Costacciaro – Durante il Raduno Internazionale di Speleologia di Costacciaro, un’interessante esposizione fotografica merita l’attenzione del pubblico.

L’artista speleologo Andrea Moretti presenta la sua mostra intitolata “Fotografare il Buio,” che offre uno sguardo unico sul mondo sotterraneo.

Ogni volta che ci avventuriamo nell’oscurità delle grotte, affidandoci a una flebile luce, cerchiamo di svelare i segreti nascosti in quelle profondità.

Le nostre lampade rivelano solo una parte dell’ignoto, che si manifesta a ogni passo e scompare dietro di noi.

L’obiettivo di “Fotografare il Buio” è catturare questi ambienti così come li percepiamo, con una luce che spesso non è sufficiente a svelare appieno il mistero delle caverne.

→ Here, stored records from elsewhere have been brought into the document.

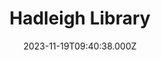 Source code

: ---
date: 2023-11-19T09:40:38.000Z
title: Hadleigh Library
latitude: 52.04247690042454
longitude: 0.9546660522905999
category: checkin
--- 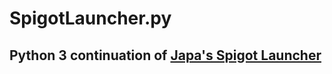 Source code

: # SpigotLauncher.py
 
## Python 3 continuation of [Japa's Spigot Launcher](https://github.com/japa4551/JapaSpigotLauncher/) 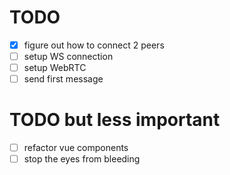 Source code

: # TODO

- [x] figure out how to connect 2 peers
- [ ] setup WS connection
- [ ] setup WebRTC
- [ ] send first message

# TODO but less important

- [ ] refactor vue components
- [ ] stop the eyes from bleeding
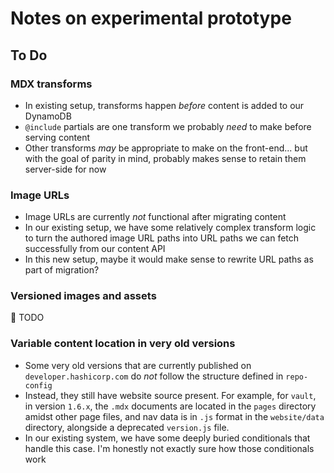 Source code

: # Notes on experimental prototype

## To Do

### MDX transforms

- In existing setup, transforms happen _before_ content is added to our DynamoDB
- `@include` partials are one transform we probably _need_ to make before serving content
- Other transforms _may_ be appropriate to make on the front-end... but with the goal of parity in mind, probably makes sense to retain them server-side for now

### Image URLs

- Image URLs are currently _not_ functional after migrating content
- In our existing setup, we have some relatively complex transform logic to turn the authored image URL paths into URL paths we can fetch successfully from our content API
- In this new setup, maybe it would make sense to rewrite URL paths as part of migration?

### Versioned images and assets

🚧 TODO

### Variable content location in very old versions

- Some very old versions that are currently published on `developer.hashicorp.com` do _not_ follow the structure defined in `repo-config`
- Instead, they still have website source present. For example, for `vault`, in version `1.6.x`, the `.mdx` documents are located in the `pages` directory amidst other page files, and nav data is in `.js` format in the `website/data` directory, alongside a deprecated `version.js` file.
- In our existing system, we have some deeply buried conditionals that handle this case. I'm honestly not exactly sure how those conditionals work
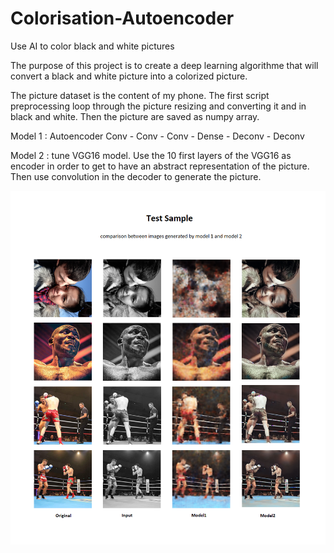 # Colorisation-Autoencoder
Use AI to color black and white pictures


The purpose of this project is to create a deep learning algorithme that will convert a black and white picture into a colorized picture.

The picture dataset is the content of my phone.
The first script preprocessing loop through the picture resizing and converting it and in black and white.
Then the picture are saved as numpy array.

Model 1 : Autoencoder Conv - Conv - Conv - Dense - Deconv - Deconv


Model 2 : tune VGG16 model.
  Use the 10 first layers of the VGG16 as encoder in order to get to have an abstract representation of the picture.
  Then use convolution in the decoder to generate the picture.


![alt text](https://github.com/nakmuayFarang/Colorisation-Autoencoder/blob/master/Model2/test.png)
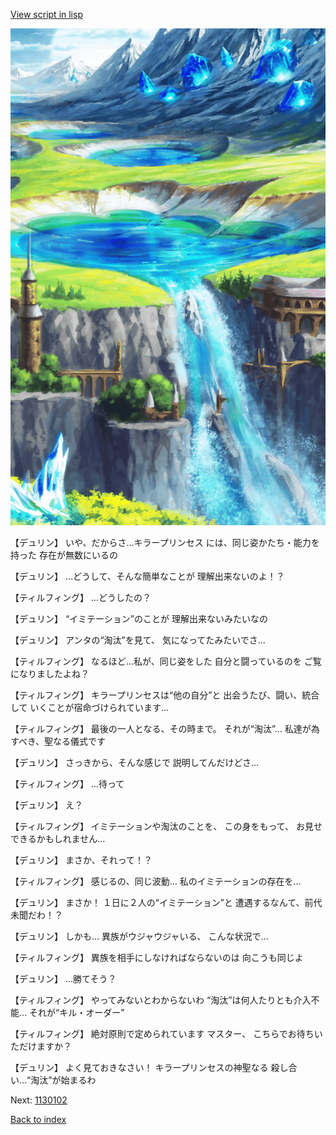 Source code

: [View script in lisp](../scripts/1130101.txt)

![highland.png](../images/backgrounds/highland.png)

【デュリン】
いや、だからさ…キラープリンセス
には、同じ姿かたち・能力を持った
存在が無数にいるの

【デュリン】
…どうして、そんな簡単なことが
理解出来ないのよ！？

【ティルフィング】
…どうしたの？

【デュリン】
“イミテーション”のことが
理解出来ないみたいなの

【デュリン】
アンタの“淘汰”を見て、
気になってたみたいでさ…

【ティルフィング】
なるほど…私が、同じ姿をした
自分と闘っているのを
ご覧になりましたよね？

【ティルフィング】
キラープリンセスは“他の自分”と
出会うたび、闘い、統合して
いくことが宿命づけられています…

【ティルフィング】
最後の一人となる、その時まで。
それが“淘汰”…
私達が為すべき、聖なる儀式です

【デュリン】
さっきから、そんな感じで
説明してんだけどさ…

【ティルフィング】
…待って

【デュリン】
え？

【ティルフィング】
イミテーションや淘汰のことを、
この身をもって、
お見せできるかもしれません…

【デュリン】
まさか、それって！？

【ティルフィング】
感じるの、同じ波動…
私のイミテーションの存在を…

【デュリン】
まさか！
１日に２人の“イミテーション”と
遭遇するなんて、前代未聞だわ！？

【デュリン】
しかも…
異族がウジャウジャいる、
こんな状況で…

【ティルフィング】
異族を相手にしなければならないのは
向こうも同じよ

【デュリン】
…勝てそう？

【ティルフィング】
やってみないとわからないわ
“淘汰”は何人たりとも介入不能…
それが“キル・オーダー”

【ティルフィング】
絶対原則で定められています
マスター、
こちらでお待ちいただけますか？

【デュリン】
よく見ておきなさい！
キラープリンセスの神聖なる
殺し合い…“淘汰”が始まるわ

Next: [1130102](1130102.md)

[Back to index](index.md)
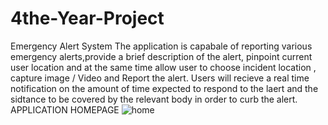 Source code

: # 4the-Year-Project
Emergency Alert System
The application is capabale of reporting various emergency alerts,provide a brief description of the alert, pinpoint current user location and at the same time allow user to choose incident location , capture image / Video and Report the alert. Users will recieve a real time notification on the amount of time expected to respond to the laert and the sidtance to be covered by the relevant body in order to curb the alert.<br>
APPLICATION HOMEPAGE
 ![home](https://user-images.githubusercontent.com/22344432/48996748-487a6200-f15e-11e8-996f-7f26aca28b7a.png)
 
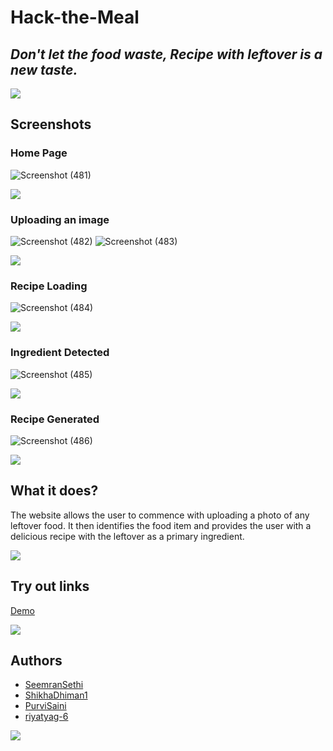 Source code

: # Hack-the-Meal
## *Don't let the food waste, Recipe with leftover is a new taste.*

<a href="https://github.com/404"><img src="https://user-images.githubusercontent.com/73097560/115834477-dbab4500-a447-11eb-908a-139a6edaec5c.gif"></a>

## Screenshots

### Home Page

![Screenshot (481)](https://user-images.githubusercontent.com/101940722/210149852-02bb39a0-2071-4e86-ba6a-fd0e03d492fb.png)

<a href="https://github.com/404"><img src="https://user-images.githubusercontent.com/73097560/115834477-dbab4500-a447-11eb-908a-139a6edaec5c.gif"></a>

### Uploading an image

![Screenshot (482)](https://user-images.githubusercontent.com/101940722/210149891-5c0dce55-8ad4-464c-95d0-70bdd40058f9.png)
![Screenshot (483)](https://user-images.githubusercontent.com/101940722/210149876-60918b6f-c850-4872-b1db-8fd774cf82a0.png)
 
<a href="https://github.com/404"><img src="https://user-images.githubusercontent.com/73097560/115834477-dbab4500-a447-11eb-908a-139a6edaec5c.gif"></a>
 
 ### Recipe Loading
![Screenshot (484)](https://user-images.githubusercontent.com/101940722/210149893-63949613-fd45-4e64-9033-a58104a586c3.png)

<a href="https://github.com/404"><img src="https://user-images.githubusercontent.com/73097560/115834477-dbab4500-a447-11eb-908a-139a6edaec5c.gif"></a>

### Ingredient Detected
![Screenshot (485)](https://user-images.githubusercontent.com/101940722/210149895-e54fa4bc-b2de-4ad0-8d2e-1a840e1b586c.png)

<a href="https://github.com/404"><img src="https://user-images.githubusercontent.com/73097560/115834477-dbab4500-a447-11eb-908a-139a6edaec5c.gif"></a>

### Recipe Generated
![Screenshot (486)](https://user-images.githubusercontent.com/101940722/210149896-4ce9a2f5-4063-44f4-8047-8b44928ff831.png)

<a href="https://github.com/404"><img src="https://user-images.githubusercontent.com/73097560/115834477-dbab4500-a447-11eb-908a-139a6edaec5c.gif"></a>

## What it does?
The website allows the user to commence with uploading a photo of any leftover food. It then identifies the food item and provides the user with a delicious recipe with the leftover as a primary ingredient.

<a href="https://github.com/404"><img src="https://user-images.githubusercontent.com/73097560/115834477-dbab4500-a447-11eb-908a-139a6edaec5c.gif"></a>

## Try out links
<a href='https://youtu.be/duzdTIu2QIs'> Demo</a>

<a href="https://github.com/404"><img src="https://user-images.githubusercontent.com/73097560/115834477-dbab4500-a447-11eb-908a-139a6edaec5c.gif"></a>

## Authors
- <a href="https://github.com/SeemranSethi">SeemranSethi</a>
- <a href="https://github.com/ShikhaDhiman1">ShikhaDhiman1</a>
- <a href="https://github.com/PurviSaini">PurviSaini</a>
- <a href="https://github.com/riyatyag-6">riyatyag-6</a>

<a href="https://github.com/404"><img src="https://user-images.githubusercontent.com/73097560/115834477-dbab4500-a447-11eb-908a-139a6edaec5c.gif"></a>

Il buio diventa il compagno fedele di ogni speleologo, un’entità sempre presente, anche quando cerchiamo di catturare il suo rifugio.

Questo straordinario progetto fotografico offre una prospettiva unica sulla relazione tra l’uomo e l’ambiente sotterraneo.

Le fotografie di Moretti, tra cui un autoritratto scattato nell’Antro del Corchia, mostrano il fascino e l’ambiguità del mondo sotterraneo. Un’opportunità da non perdere per chi è affascinato dalla speleologia e dalla fotografia.